PROMPT: Note each line of the entries that includes "năng". Then copy those lines.

═════ TASK INPUT ═════

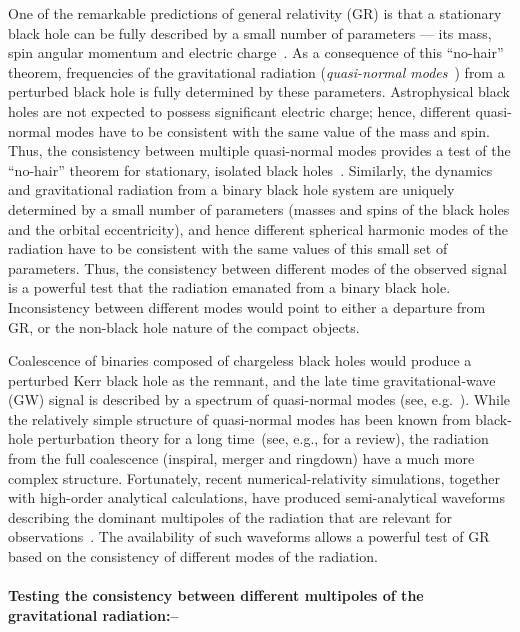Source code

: \documentclass[prl,preprintnumbers,twocolumn,eqsecnum,floatfix,a4paper,nofootinbib,superscriptaddress]{revtex4}
\begin{document}
One of the remarkable predictions of general relativity (GR) is that a stationary black hole can be fully described by a small number of parameters --- its mass, spin angular momentum and electric charge~\cite{Israel:1967,Israel:1968,Carter:1978}. As a consequence of this ``no-hair'' theorem, frequencies of the gravitational radiation (\emph{quasi-normal modes}~\cite{Vishveshwara:1970zz,Press:1971wr,Chandrasekhar:1975zza}) from a perturbed black hole is fully determined by these parameters. Astrophysical black holes are not expected to possess significant electric charge; hence, different quasi-normal modes have to be consistent with the same value of the mass and spin. Thus, the consistency between multiple quasi-normal modes provides a test of the ``no-hair'' theorem for stationary, isolated black holes~\cite{Dreyer:2003bv}. Similarly, the dynamics and gravitational radiation from a binary black hole system are uniquely determined by a small number of parameters (masses and spins of the black holes and the orbital eccentricity), and hence different spherical harmonic modes of the radiation have to be consistent with the same values of this small set of parameters. Thus, the consistency between different modes of the observed signal is a powerful test that the radiation emanated from a binary black hole. Inconsistency between different modes would point to either a departure from GR, or the non-black hole nature of the compact objects. 

Coalescence of binaries composed of chargeless black holes would produce a perturbed Kerr black hole as the remnant, and the late time gravitational-wave (GW) signal is described by a spectrum of quasi-normal modes (see, e.g.~\cite{Buonanno:2006ui}). While the relatively simple structure of quasi-normal modes has been known from black-hole perturbation theory for a long time~(see, e.g., \cite{Berti:2009kk} for a review), the radiation from the full coalescence (inspiral, merger and ringdown) have a much more complex structure. Fortunately, recent numerical-relativity simulations, together with high-order analytical calculations, have produced semi-analytical waveforms describing the dominant multipoles of the radiation that are relevant for observations~\cite{Pan:2011gk,London:2017bcn,Mehta:2017jpq}. The availability of such waveforms allows a powerful test of GR based on the consistency of different modes of the radiation.  

\paragraph{Testing the consistency between different multipoles of the gravitational radiation:--}
\end{document}
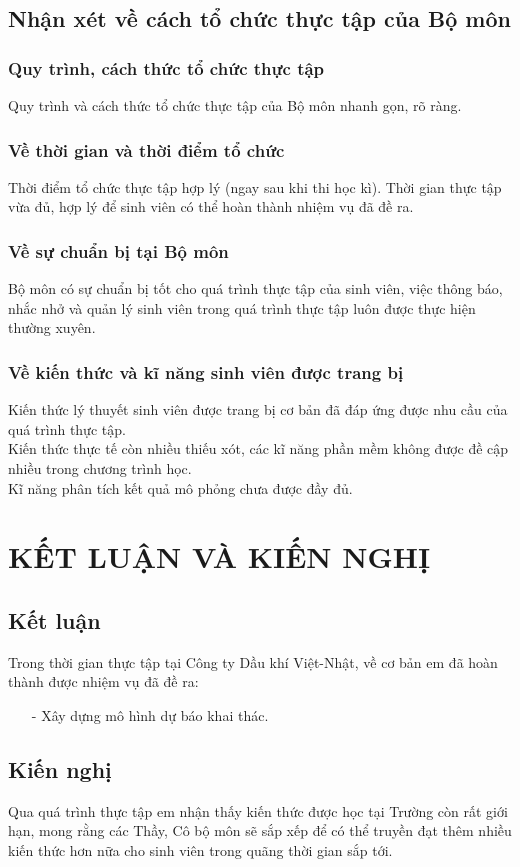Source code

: \documentclass[12pt,a4paper]{report}
\begin{document}
\section{Nhận xét về cách tổ chức thực tập của Bộ môn}
\subsection{Quy trình, cách thức tổ chức thực tập}
Quy trình và cách thức tổ chức thực tập của Bộ môn nhanh gọn, rõ ràng.
\subsection{Về thời gian và thời điểm tổ chức}
Thời điểm tổ chức thực tập hợp lý (ngay sau khi thi học kì). Thời gian thực tập vừa đủ, hợp lý để sinh viên có thể hoàn thành nhiệm vụ đã đề ra.
\subsection{Về sự chuẩn bị tại Bộ môn}
Bộ môn có sự chuẩn bị tốt cho quá trình thực tập của sinh viên, việc thông báo, nhắc nhở và quản lý sinh viên trong quá trình thực tập luôn được thực hiện thường xuyên.
\newpage
\subsection{Về kiến thức và kĩ năng sinh viên được trang bị}
Kiến thức lý thuyết sinh viên được trang bị cơ bản đã đáp ứng được nhu cầu của quá trình thực tập.\\
Kiến thức thực tế còn nhiều thiếu xót, các kĩ năng phần mềm không được đề cập nhiều trong chương trình học.\\
Kĩ năng phân tích kết quả mô phỏng chưa được đầy đủ.

\chapter{KẾT LUẬN VÀ KIẾN NGHỊ}
\section{Kết luận}
Trong thời gian thực tập tại Công ty Dầu khí Việt-Nhật, về cơ bản em đã hoàn thành được nhiệm vụ đã đề ra:
	\begin{itemize}
    	\item[-] Xây dựng mô hình dự báo khai thác.
    \end{itemize}
\section{Kiến nghị}
Qua quá trình thực tập em nhận thấy kiến thức được học tại Trường còn rất giới hạn, mong rằng các Thầy, Cô bộ môn sẽ sắp xếp để có thể truyền đạt thêm nhiều kiến thức hơn nữa cho sinh viên trong quãng thời gian sắp tới.
\end{document}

═════

TASK OUTPUT:
\subsection{Về kiến thức và kĩ năng sinh viên được trang bị}
Kiến thức thực tế còn nhiều thiếu xót, các kĩ năng phần mềm không được đề cập nhiều trong chương trình học.\\
Kĩ năng phân tích kết quả mô phỏng chưa được đầy đủ.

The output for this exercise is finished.